» **WHAT IS BEING ASKED**: Please report every line in the entries that contains the string "lingkungan".

» **Saved entries**:
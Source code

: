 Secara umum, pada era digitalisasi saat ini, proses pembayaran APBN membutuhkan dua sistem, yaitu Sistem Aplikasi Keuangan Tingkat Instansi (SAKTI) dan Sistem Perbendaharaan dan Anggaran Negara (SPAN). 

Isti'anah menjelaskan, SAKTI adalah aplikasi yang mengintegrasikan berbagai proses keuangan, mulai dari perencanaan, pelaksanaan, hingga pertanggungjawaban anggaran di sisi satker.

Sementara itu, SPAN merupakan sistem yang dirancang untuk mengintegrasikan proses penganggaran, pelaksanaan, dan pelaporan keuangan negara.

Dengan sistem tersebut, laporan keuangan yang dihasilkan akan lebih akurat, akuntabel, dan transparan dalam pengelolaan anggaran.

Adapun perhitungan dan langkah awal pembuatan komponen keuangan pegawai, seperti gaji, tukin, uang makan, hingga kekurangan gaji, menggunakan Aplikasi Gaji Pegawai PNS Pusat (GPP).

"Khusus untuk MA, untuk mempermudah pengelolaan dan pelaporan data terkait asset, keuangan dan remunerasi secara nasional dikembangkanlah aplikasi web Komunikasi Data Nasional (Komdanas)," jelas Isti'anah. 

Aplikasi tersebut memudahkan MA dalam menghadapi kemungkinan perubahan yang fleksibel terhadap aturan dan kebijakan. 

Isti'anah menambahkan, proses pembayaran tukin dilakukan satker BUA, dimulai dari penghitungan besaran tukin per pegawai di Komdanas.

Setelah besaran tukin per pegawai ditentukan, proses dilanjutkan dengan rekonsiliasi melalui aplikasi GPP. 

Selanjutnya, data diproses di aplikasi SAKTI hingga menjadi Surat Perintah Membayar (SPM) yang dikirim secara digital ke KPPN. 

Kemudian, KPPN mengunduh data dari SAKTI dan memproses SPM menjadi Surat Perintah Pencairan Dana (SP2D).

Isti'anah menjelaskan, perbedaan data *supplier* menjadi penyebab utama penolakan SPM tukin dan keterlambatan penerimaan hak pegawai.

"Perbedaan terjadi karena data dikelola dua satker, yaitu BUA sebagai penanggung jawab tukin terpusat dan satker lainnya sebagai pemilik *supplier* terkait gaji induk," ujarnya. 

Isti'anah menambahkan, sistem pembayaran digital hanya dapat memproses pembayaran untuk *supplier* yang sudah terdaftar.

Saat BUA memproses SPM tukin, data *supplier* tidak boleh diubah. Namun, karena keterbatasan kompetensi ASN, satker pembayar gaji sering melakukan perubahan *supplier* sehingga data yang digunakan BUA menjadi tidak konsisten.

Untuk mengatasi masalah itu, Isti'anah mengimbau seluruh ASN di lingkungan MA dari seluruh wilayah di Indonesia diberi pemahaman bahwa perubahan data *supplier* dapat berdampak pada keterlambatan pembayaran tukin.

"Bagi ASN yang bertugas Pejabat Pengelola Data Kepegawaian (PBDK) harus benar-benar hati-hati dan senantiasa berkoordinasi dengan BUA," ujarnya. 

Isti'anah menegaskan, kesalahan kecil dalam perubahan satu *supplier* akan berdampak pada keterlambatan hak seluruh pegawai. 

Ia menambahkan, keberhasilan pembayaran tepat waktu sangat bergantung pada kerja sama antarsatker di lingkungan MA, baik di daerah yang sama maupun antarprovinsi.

» **OUTPUT BELOW**:
Untuk mengatasi masalah itu, Isti'anah mengimbau seluruh ASN di lingkungan MA dari seluruh wilayah di Indonesia diberi pemahaman bahwa perubahan data *supplier* dapat berdampak pada keterlambatan pembayaran tukin.
Ia menambahkan, keberhasilan pembayaran tepat waktu sangat bergantung pada kerja sama antarsatker di lingkungan MA, baik di daerah yang sama maupun antarprovinsi.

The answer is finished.